» **What you need to do**: Only an exact copy of the entries, stripped of pictures, will serve as the answer.
++++ Data for the task
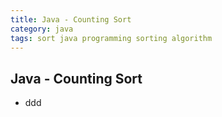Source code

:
 ```yaml
---
title: Java - Counting Sort
category: java
tags: sort java programming sorting algorithm
---
```


## Java - Counting Sort

- ddd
++++++++
» **Task solution**:
Source code

:
 ```yaml
---
title: Java - Counting Sort
category: java
tags: sort java programming sorting algorithm
---
```


## Java - Counting Sort

- ddd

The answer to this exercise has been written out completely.